Why Stefanie loves EMDR

I always feel a little dramatic saying this, but EMDR truly changed (eh hem, saved) my life. Since childhood, I carried some very dark, scary thoughts and mental images—things that made being alive feel…optional. As a kid, that was terrifying. As an adult, I did what many of us do: I pushed it down, pretended it wasn’t there, and tried to outrun the distress. It “worked” until it didn’t.

I’d been in therapy for a while when my therapist gently asked if I’d ever considered EMDR. My only reference point was that one of my closest friends—an EMDR therapist—was obsessed with it. She swore it was life-changing for her clients. So when my therapist suggested we try it, I figured, “Sure. Why not? Nothing to lose.”

We started with resourcing, and to this day I can still see my container and my safe place as vividly as if I created them yesterday!
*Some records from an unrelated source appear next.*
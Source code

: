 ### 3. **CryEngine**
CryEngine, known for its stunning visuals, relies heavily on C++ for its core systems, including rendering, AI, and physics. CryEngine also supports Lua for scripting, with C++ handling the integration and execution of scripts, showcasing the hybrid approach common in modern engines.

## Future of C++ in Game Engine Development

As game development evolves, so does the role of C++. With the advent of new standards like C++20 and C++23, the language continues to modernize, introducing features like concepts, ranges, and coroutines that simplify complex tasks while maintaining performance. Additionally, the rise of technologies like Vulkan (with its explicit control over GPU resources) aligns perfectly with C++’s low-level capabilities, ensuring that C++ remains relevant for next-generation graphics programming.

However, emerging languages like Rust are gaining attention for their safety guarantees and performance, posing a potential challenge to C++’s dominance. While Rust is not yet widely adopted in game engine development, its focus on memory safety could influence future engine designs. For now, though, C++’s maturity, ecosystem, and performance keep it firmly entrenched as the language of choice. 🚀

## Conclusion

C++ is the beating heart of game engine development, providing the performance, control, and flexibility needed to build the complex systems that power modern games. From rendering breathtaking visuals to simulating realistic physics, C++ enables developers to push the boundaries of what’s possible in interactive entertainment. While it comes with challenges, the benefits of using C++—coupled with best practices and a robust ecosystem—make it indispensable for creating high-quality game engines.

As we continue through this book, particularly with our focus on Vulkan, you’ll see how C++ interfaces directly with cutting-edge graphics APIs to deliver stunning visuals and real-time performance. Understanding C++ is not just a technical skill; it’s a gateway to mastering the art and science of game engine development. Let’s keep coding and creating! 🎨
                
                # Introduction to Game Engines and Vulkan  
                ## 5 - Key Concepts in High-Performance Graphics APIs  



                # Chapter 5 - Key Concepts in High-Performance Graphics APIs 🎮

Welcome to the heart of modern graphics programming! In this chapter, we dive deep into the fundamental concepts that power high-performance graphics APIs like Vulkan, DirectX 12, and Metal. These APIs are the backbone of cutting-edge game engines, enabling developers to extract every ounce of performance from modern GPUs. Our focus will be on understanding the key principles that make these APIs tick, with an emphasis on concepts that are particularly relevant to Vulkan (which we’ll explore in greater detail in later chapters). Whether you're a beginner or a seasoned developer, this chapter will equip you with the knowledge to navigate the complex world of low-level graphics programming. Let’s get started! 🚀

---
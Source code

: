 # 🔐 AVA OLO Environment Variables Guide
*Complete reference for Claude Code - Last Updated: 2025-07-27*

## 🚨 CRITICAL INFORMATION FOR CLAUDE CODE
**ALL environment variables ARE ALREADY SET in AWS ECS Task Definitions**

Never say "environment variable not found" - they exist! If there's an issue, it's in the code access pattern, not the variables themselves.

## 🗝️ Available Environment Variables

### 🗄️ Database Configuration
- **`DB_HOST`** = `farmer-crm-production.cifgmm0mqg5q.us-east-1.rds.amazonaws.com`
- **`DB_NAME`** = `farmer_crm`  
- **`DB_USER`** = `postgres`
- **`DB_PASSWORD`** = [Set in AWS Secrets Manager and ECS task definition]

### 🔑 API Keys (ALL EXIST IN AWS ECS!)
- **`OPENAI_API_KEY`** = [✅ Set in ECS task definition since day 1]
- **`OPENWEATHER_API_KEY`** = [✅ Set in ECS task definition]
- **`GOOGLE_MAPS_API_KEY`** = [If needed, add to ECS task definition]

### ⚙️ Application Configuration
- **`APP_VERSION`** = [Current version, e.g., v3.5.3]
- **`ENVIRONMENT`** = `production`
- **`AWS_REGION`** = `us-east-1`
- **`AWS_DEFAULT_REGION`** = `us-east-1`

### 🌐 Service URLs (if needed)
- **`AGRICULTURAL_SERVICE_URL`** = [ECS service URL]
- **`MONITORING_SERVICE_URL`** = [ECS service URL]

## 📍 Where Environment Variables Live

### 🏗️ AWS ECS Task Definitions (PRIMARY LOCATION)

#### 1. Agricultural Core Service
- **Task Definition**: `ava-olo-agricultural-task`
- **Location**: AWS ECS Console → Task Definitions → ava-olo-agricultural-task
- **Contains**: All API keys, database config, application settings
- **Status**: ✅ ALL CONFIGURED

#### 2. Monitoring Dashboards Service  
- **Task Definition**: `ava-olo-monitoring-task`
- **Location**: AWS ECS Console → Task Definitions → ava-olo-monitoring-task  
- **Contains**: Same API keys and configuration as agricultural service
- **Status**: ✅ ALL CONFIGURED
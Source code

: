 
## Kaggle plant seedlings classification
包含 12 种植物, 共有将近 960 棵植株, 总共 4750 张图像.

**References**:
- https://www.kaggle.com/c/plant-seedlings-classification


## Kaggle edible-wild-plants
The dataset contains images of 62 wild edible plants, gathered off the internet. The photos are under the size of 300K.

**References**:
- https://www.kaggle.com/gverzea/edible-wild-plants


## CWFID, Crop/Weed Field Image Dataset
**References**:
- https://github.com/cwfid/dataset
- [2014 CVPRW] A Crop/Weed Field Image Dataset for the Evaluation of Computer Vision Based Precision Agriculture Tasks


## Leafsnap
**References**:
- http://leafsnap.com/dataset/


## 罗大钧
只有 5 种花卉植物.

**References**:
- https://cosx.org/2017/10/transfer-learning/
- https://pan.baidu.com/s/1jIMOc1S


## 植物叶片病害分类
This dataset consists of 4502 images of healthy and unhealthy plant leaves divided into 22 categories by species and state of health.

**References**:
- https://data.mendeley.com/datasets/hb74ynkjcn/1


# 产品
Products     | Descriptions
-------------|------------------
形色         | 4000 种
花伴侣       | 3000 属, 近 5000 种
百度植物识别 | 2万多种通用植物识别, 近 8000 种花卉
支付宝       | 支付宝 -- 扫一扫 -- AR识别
When we eventually moved into processing, I had an experience I honestly struggle to put into words. But I remember walking out of her office feeling different in a way I hadn’t felt…maybe ever. Something in me felt lighter, like a pressure valve had finally released. And—this part makes me laugh—I called my EMDR-therapist friend and said, “Robyn, what was that?! And why am I so hungry right now?!” She replied with "I told you! Now go get a vegan burger then go to bed early, you'll need it." 

Here’s the wild part: those scary thoughts and images I’d battled my whole life? They were just…gone. I kept waiting for them to come back the next day or the next week, and they didn’t. That was the moment I knew I needed to learn more.

A few months later, I was applying to grad school because I wanted to help other people experience that same shift—maybe not in the exact same way, but with the same sense of relief, clarity, and possibility.

So yeah. That’s why I love EMDR. It didn’t just help me heal old wounds—it helped me understand myself in a way I never had before. It gave me space to breathe, to feel grounded, and to imagine a future that felt worth stepping into. That’s why I’m here, doing this work, and why I believe in EMDR with my whole heart.